Information:

····················

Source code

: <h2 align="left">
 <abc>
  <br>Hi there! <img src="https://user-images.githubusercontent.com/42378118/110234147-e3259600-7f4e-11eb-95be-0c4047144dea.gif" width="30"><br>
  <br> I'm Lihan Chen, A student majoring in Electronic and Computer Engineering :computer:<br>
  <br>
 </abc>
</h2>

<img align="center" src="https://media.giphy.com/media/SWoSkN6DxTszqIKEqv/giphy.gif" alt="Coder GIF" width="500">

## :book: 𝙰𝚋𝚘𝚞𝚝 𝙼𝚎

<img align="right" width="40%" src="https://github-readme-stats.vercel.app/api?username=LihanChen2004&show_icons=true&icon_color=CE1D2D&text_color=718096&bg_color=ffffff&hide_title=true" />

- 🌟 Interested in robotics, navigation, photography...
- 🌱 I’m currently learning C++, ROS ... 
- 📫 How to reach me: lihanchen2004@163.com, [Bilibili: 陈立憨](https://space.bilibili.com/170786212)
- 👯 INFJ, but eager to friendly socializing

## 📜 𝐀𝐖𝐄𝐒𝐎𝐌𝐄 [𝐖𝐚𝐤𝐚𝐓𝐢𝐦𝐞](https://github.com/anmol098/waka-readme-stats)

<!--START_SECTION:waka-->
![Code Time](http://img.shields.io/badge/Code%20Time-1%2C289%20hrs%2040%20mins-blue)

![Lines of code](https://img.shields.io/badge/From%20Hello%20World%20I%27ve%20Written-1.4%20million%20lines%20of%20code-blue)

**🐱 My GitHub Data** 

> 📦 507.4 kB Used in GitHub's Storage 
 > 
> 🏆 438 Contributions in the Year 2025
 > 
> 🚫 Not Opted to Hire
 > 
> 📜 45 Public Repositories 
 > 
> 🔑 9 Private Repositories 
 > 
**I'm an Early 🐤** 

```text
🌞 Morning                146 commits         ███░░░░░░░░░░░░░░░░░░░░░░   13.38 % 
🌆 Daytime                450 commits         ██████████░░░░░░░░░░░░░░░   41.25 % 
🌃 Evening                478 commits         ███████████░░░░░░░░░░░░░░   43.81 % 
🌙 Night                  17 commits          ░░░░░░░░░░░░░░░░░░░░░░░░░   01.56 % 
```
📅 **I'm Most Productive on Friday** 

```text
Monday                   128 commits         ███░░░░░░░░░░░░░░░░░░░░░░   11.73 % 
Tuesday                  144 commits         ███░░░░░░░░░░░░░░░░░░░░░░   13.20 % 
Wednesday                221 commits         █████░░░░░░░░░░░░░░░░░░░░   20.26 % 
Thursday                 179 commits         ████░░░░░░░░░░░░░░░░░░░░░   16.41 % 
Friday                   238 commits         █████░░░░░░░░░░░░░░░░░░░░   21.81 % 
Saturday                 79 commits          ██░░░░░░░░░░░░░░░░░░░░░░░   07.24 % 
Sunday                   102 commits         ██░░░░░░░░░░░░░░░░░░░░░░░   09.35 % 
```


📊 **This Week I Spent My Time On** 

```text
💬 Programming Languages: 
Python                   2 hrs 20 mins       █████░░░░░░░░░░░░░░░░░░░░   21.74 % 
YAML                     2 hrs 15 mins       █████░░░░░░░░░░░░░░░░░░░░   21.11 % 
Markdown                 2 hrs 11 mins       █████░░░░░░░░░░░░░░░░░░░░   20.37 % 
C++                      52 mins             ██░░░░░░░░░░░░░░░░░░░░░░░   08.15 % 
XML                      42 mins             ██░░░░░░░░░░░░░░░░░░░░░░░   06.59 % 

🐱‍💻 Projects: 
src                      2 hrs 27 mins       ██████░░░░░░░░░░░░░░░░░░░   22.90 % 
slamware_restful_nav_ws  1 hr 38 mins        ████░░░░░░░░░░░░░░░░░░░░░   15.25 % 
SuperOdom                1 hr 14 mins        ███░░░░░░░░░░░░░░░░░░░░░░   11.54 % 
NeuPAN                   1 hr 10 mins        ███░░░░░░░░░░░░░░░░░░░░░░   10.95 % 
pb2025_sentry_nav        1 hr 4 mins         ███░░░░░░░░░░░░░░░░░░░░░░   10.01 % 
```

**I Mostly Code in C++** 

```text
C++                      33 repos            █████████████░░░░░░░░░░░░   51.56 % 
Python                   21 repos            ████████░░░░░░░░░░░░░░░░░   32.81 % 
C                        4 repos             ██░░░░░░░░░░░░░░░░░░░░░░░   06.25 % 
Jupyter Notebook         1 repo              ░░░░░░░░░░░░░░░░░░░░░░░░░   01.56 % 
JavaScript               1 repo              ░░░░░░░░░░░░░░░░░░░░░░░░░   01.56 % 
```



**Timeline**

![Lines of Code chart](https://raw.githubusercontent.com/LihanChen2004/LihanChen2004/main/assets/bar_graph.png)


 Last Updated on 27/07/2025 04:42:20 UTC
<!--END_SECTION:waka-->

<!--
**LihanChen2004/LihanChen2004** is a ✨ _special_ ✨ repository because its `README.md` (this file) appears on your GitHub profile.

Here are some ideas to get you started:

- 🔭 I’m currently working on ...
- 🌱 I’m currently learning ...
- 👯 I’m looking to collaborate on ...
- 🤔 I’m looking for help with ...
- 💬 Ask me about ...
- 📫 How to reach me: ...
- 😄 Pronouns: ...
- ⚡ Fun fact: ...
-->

····················

What the task requires:
Scan the material for the string "waka". Copy each line where it appears.

Response to the task:
## 📜 𝐀𝐖𝐄𝐒𝐎𝐌𝐄 [𝐖𝐚𝐤𝐚𝐓𝐢𝐦𝐞](https://github.com/anmol098/waka-readme-stats)
<!--START_SECTION:waka-->
<!--END_SECTION:waka-->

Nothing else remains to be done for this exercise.